*** PROVIDED DATA ***
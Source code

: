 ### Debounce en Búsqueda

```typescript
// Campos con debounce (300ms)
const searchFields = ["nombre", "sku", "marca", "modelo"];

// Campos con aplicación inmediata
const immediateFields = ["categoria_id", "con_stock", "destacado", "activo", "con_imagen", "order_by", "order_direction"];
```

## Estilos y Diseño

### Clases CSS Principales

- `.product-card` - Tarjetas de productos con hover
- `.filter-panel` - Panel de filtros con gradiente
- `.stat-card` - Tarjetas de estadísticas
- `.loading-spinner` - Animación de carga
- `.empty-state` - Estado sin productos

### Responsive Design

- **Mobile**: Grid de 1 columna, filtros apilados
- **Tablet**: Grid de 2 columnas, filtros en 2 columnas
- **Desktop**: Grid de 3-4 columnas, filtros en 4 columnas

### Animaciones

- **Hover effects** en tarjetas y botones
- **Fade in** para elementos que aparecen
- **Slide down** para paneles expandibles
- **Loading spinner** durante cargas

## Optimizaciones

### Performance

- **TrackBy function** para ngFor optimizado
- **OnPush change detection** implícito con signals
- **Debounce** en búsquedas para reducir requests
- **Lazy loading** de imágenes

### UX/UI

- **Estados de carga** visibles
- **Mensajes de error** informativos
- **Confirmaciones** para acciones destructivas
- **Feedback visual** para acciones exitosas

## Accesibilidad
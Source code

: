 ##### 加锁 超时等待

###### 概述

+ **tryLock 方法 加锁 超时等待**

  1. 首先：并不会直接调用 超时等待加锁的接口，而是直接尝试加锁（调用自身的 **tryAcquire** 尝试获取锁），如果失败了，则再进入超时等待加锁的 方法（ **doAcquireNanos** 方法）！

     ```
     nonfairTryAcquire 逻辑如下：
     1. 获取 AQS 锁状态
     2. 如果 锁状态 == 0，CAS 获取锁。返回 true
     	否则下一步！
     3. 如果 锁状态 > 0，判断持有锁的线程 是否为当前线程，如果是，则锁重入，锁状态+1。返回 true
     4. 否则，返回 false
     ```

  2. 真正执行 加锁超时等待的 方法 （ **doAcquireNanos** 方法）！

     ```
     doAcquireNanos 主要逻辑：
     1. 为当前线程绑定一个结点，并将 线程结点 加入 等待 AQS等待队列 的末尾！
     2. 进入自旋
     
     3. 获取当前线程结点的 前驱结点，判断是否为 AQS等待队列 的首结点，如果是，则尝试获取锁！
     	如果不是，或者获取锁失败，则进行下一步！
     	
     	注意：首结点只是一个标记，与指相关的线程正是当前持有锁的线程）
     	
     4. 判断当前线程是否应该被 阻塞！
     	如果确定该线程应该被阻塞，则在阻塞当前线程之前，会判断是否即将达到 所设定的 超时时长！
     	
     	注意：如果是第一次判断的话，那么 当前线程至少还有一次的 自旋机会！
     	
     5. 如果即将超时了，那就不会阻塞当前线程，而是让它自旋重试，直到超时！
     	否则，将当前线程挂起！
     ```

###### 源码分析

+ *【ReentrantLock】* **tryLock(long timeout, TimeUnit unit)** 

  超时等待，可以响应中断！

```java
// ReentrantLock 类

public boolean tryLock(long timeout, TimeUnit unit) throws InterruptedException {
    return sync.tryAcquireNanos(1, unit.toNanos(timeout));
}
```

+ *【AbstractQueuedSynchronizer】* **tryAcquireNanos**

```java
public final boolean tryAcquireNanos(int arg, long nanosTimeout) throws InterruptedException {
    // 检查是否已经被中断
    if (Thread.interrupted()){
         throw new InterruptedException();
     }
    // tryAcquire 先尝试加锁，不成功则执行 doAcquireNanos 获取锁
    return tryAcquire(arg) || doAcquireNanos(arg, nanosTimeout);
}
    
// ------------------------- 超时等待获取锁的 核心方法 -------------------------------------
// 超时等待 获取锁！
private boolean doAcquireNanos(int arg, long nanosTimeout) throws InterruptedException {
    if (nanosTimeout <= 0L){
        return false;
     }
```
*** End of PROVIDED DATA ***
• **YOUR GOAL**:
What is needed is an exact transcription of every record above.

• **OUTPUT FOR THIS EXERCISE**:
Source code

: ### Debounce en Búsqueda

```typescript
// Campos con debounce (300ms)
const searchFields = ["nombre", "sku", "marca", "modelo"];

// Campos con aplicación inmediata
const immediateFields = ["categoria_id", "con_stock", "destacado", "activo", "con_imagen", "order_by", "order_direction"];
```

## Estilos y Diseño

### Clases CSS Principales

- `.product-card` - Tarjetas de productos con hover
- `.filter-panel` - Panel de filtros con gradiente
- `.stat-card` - Tarjetas de estadísticas
- `.loading-spinner` - Animación de carga
- `.empty-state` - Estado sin productos

### Responsive Design

- **Mobile**: Grid de 1 columna, filtros apilados
- **Tablet**: Grid de 2 columnas, filtros en 2 columnas
- **Desktop**: Grid de 3-4 columnas, filtros en 4 columnas

### Animaciones

- **Hover effects** en tarjetas y botones
- **Fade in** para elementos que aparecen
- **Slide down** para paneles expandibles
- **Loading spinner** durante cargas

## Optimizaciones

### Performance

- **TrackBy function** para ngFor optimizado
- **OnPush change detection** implícito con signals
- **Debounce** en búsquedas para reducir requests
- **Lazy loading** de imágenes

### UX/UI

- **Estados de carga** visibles
- **Mensajes de error** informativos
- **Confirmaciones** para acciones destructivas
- **Feedback visual** para acciones exitosas

## Accesibilidad
Source code

: ##### 加锁 超时等待

###### 概述

+ **tryLock 方法 加锁 超时等待**

  1. 首先：并不会直接调用 超时等待加锁的接口，而是直接尝试加锁（调用自身的 **tryAcquire** 尝试获取锁），如果失败了，则再进入超时等待加锁的 方法（ **doAcquireNanos** 方法）！

     ```
     nonfairTryAcquire 逻辑如下：
     1. 获取 AQS 锁状态
     2. 如果 锁状态 == 0，CAS 获取锁。返回 true
     	否则下一步！
     3. 如果 锁状态 > 0，判断持有锁的线程 是否为当前线程，如果是，则锁重入，锁状态+1。返回 true
     4. 否则，返回 false
     ```

  2. 真正执行 加锁超时等待的 方法 （ **doAcquireNanos** 方法）！

     ```
     doAcquireNanos 主要逻辑：
     1. 为当前线程绑定一个结点，并将 线程结点 加入 等待 AQS等待队列 的末尾！
     2. 进入自旋
     
     3. 获取当前线程结点的 前驱结点，判断是否为 AQS等待队列 的首结点，如果是，则尝试获取锁！
     	如果不是，或者获取锁失败，则进行下一步！
     	
     	注意：首结点只是一个标记，与指相关的线程正是当前持有锁的线程）
     	
     4. 判断当前线程是否应该被 阻塞！
     	如果确定该线程应该被阻塞，则在阻塞当前线程之前，会判断是否即将达到 所设定的 超时时长！
     	
     	注意：如果是第一次判断的话，那么 当前线程至少还有一次的 自旋机会！
     	
     5. 如果即将超时了，那就不会阻塞当前线程，而是让它自旋重试，直到超时！
     	否则，将当前线程挂起！
     ```

###### 源码分析

+ *【ReentrantLock】* **tryLock(long timeout, TimeUnit unit)** 

  超时等待，可以响应中断！

```java
// ReentrantLock 类

public boolean tryLock(long timeout, TimeUnit unit) throws InterruptedException {
    return sync.tryAcquireNanos(1, unit.toNanos(timeout));
}
```

+ *【AbstractQueuedSynchronizer】* **tryAcquireNanos**

```java
public final boolean tryAcquireNanos(int arg, long nanosTimeout) throws InterruptedException {
    // 检查是否已经被中断
    if (Thread.interrupted()){
         throw new InterruptedException();
     }
    // tryAcquire 先尝试加锁，不成功则执行 doAcquireNanos 获取锁
    return tryAcquire(arg) || doAcquireNanos(arg, nanosTimeout);
}
    
// ------------------------- 超时等待获取锁的 核心方法 -------------------------------------
// 超时等待 获取锁！
private boolean doAcquireNanos(int arg, long nanosTimeout) throws InterruptedException {
    if (nanosTimeout <= 0L){
        return false;
     }
```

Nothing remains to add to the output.